『恭も課題ちゃんとやらなきゃだめだよ?』
「わかってるよ。留年できねーしな」
『この間のテストどうだった?』
「まあまあ?」
サボっていい理由にはならねーけど、鞠は学年1位の成績を持つ頭脳派。
勉強へのモチベーションが違いすぎるな、と定期的に思う。
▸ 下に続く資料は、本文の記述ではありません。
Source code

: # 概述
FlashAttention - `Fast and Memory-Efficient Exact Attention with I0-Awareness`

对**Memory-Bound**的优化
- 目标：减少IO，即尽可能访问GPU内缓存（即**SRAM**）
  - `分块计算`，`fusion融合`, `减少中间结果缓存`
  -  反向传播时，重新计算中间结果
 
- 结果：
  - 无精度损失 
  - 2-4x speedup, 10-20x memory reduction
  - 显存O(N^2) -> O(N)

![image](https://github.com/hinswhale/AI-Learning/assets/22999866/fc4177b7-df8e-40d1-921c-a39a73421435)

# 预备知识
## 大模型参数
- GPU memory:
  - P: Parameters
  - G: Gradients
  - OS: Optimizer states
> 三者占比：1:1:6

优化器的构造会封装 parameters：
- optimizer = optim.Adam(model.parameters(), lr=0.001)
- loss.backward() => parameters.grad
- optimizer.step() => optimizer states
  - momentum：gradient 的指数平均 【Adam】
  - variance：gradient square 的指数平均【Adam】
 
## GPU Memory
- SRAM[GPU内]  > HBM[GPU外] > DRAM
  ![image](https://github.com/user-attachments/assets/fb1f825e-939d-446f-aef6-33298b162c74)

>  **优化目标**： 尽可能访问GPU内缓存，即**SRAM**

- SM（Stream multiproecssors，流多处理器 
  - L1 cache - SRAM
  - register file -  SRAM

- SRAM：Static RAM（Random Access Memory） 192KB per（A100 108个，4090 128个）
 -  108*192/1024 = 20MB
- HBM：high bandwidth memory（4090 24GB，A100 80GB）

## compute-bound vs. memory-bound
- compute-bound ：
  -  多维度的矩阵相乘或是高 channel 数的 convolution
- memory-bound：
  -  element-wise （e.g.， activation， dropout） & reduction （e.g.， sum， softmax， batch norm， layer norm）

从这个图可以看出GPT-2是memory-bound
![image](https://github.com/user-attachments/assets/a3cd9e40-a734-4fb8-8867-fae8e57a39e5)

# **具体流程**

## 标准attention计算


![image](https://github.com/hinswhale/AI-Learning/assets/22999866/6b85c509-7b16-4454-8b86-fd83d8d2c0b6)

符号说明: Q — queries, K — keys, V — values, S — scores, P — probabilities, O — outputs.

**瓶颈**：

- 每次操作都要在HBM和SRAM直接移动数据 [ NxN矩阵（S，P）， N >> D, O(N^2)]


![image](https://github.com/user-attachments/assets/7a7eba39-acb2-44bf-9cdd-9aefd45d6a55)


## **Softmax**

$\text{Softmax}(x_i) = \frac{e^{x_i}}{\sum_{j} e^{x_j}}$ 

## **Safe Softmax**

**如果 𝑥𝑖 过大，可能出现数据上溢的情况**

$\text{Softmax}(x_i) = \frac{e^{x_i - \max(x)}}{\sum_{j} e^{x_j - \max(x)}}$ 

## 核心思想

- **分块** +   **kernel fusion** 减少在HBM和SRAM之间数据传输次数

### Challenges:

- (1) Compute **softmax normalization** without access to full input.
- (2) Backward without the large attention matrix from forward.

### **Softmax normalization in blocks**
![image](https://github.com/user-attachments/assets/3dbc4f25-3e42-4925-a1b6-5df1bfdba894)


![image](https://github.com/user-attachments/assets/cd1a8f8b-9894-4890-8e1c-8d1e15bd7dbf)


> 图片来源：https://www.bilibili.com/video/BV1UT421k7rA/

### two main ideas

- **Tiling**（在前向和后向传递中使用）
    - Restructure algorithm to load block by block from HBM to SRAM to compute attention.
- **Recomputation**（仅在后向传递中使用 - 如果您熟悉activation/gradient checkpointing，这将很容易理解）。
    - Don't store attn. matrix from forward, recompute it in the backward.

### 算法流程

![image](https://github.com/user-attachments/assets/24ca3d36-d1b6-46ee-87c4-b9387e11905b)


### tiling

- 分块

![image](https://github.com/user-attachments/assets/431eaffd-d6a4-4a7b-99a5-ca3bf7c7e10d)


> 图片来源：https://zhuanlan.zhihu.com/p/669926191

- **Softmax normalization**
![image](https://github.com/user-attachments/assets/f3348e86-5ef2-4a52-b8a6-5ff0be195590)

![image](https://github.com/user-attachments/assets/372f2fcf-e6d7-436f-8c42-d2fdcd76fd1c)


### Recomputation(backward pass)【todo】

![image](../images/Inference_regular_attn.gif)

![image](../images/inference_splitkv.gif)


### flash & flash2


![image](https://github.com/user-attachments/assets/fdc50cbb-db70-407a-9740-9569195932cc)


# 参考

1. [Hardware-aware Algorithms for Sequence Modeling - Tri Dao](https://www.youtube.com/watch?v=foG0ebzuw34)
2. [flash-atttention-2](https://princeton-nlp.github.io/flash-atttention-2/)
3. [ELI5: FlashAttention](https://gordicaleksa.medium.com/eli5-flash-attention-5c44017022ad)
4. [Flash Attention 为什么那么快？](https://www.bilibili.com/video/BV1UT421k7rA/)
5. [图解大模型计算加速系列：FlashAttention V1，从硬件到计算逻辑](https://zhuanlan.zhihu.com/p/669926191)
……まあ、俺もやらなきゃいけねーんだけど。
『わたしでよかったら教えるから。
……あんまり出しゃばるのも悪いかなって思うけど』
誰もがすれ違ったら振り返るような美貌と、スタイルと。
おまけに頭が良くて、料理もできて、ちょっと意地張るとこはあるけど家族思いで性格も良い。
「いや、なんか困ったら聞くわ」
俺にはもったいなさすぎるくらいだ。
……かといって、手放せるかって言われたら、もう二度と手放すつもりなんてねーんだけど。
『あのね、恭』
「ん? 愛してる」
『っなんで先言っちゃうの……!
だいすきって言おうと思ったのに』
「なんとなく言いてーことわかってたから?」
電話の向こうで膨れている鞠が容易に想像できる。
なだめるようにもう一度愛してると彼女に囁けば、鞠は小さな声で同じ言葉を返してくれた。……これ以上に幸せなことなんか、きっと無い。